03.03.2011 -102-

Als Vermieter kann man heute den Leuten alles zumuten. Schwamm an den Wänden, Schimmel im Klo, zehn Monatsmieten Kaution, die du beim Auszug garantiert nicht mehr siehst, eines aber nicht mehr: eine Wohnung ohne Wlan. Wlan ist eine Steckdose in der Wand, Kabel rein und willkommen im Internet, Vorkenntnisse nicht vonnöten, nein, nur hinderlich, denn das Internet selbst wurde von intelligenten Idioten erfunden, um idiotische Intelligenz weltweit zu verbreiten.

Piazzamonte hatte die Audiodatei tatsächlich geschickt. Ich klickte sie an, hörte und war zufrieden, sie klang nicht genauso wie das Osterhasenoriginal, war aber als Kopie unverächtlich, ein ministrales Plagiat, könnte man sagen. Um an Lydia Gebhardts Telefonnummer zu gelangen, genügte wie schon vor Hunderten von Jahren das bekannte gelbe Buch. Einmal nur klingelte es, dann wurde abgehoben und auf tief Weiblich „hallo?“ gefragt. Ich aktivierte die Tondatei und so lauschten wir gemeinsam dem Osterhasen.

Er hatte kaum sein Sprüchlein aufgesagt, als es auch schon „Jetzt gehen Sie zu weit, Regitz!“ vom anderen Ende der Leitung zischte, „Lonig versteht überhaupt keinen Spaß, Sie sind tot, tot, tot.“ Aufgelegt.

Das also war meine geniale kleine Idee. Gebhardt und kriminellen Anhang etwas aufscheuchen, aus der Ruhe bringen, selber cool bleiben und die Fäden in der Hand halten, weiter hatte ich noch nicht gedacht, und das rächte sich. Jetzt war ich aufgescheucht und aus der Ruhe gebracht, cool nur der Schauer, der über meinen Rücken lief, auch hielt ich keine Fäden in der Hand, allenfalls eine Zündschnur. Regitz? Lonig? Ich beschloss, vorerst nicht weiter zu spekulieren, was ich da angerichtet hatte.

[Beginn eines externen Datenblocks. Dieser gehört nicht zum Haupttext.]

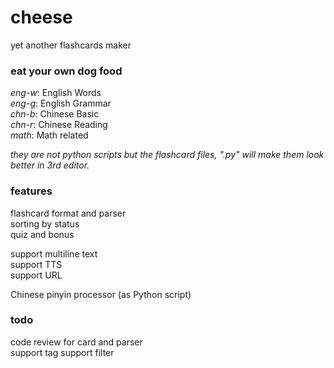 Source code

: # cheese

yet another flashcards maker  

### eat your own dog food

*eng-w*: English Words  
*eng-g*: English Grammar  
*chn-b*: Chinese Basic  
*chn-r*: Chinese Reading  
*math*: Math related

*they are not python scripts but the flashcard files, ".py" will make them look better in 3rd editor.*

### features

flashcard format and parser  
sorting by status  
quiz and bonus  

support multiline text  
support TTS  
support URL  
  
Chinese pinyin processor (as Python script)  

### todo

code review for card and parser  
support tag
support filter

Notierte mir die Adresse der Gebhardts – selbstverständlich im glamourösesten Viertel der Stadt, wo sogar die Gartenzwerge über einen Zweitwagen verfügen – sah mir zwecks Ablenkung ein paar hübsche Fotos der alten bretonischen Korsarenstadt St. Malo an, wo Regitz sich herumtrieb und nicht ahnte, in welche Kacke ich hin gerade hatte treten lassen. Eigentlich war er ja selber schuld. Der Gedanke gefiel mir ausnehmend gut, ich packte ihn in Watte und verbarrikadierte damit die Tür zu meinem schlechten Gewissen.

Bei Facebook, wo ich kurz vorbeischaute, waren mir inzwischen neun „Freunde“ zugelaufen, die eines gemeinsam hatten: Ich kannte sie nicht. Vier von ihnen waren Krimiautoren, die, weil ich mit Marxer „befreundet“ war, mich für einen einflussreichen Verleger oder Kritiker halten mochten und sogleich den letzten Output ihres Putouts bewarben, wobei sie mich mit Du ansprachen, wie es unter alten Freunden üblich ist. Zwei junge Frauen suchten offensichtlich Sponsoren, die nicht wussten, dass der Tarif für Triebabfuhr in öffentlichen Häusern deutlich günstiger ist als der in einer social community. Die beiden anderen sahen aus wie ehemalige Schulkollegen, die jetzt als Sachbearbeiter oder Kommunalpolitiker reüssierten. Namen und Gesichter sagten mir aber nichts.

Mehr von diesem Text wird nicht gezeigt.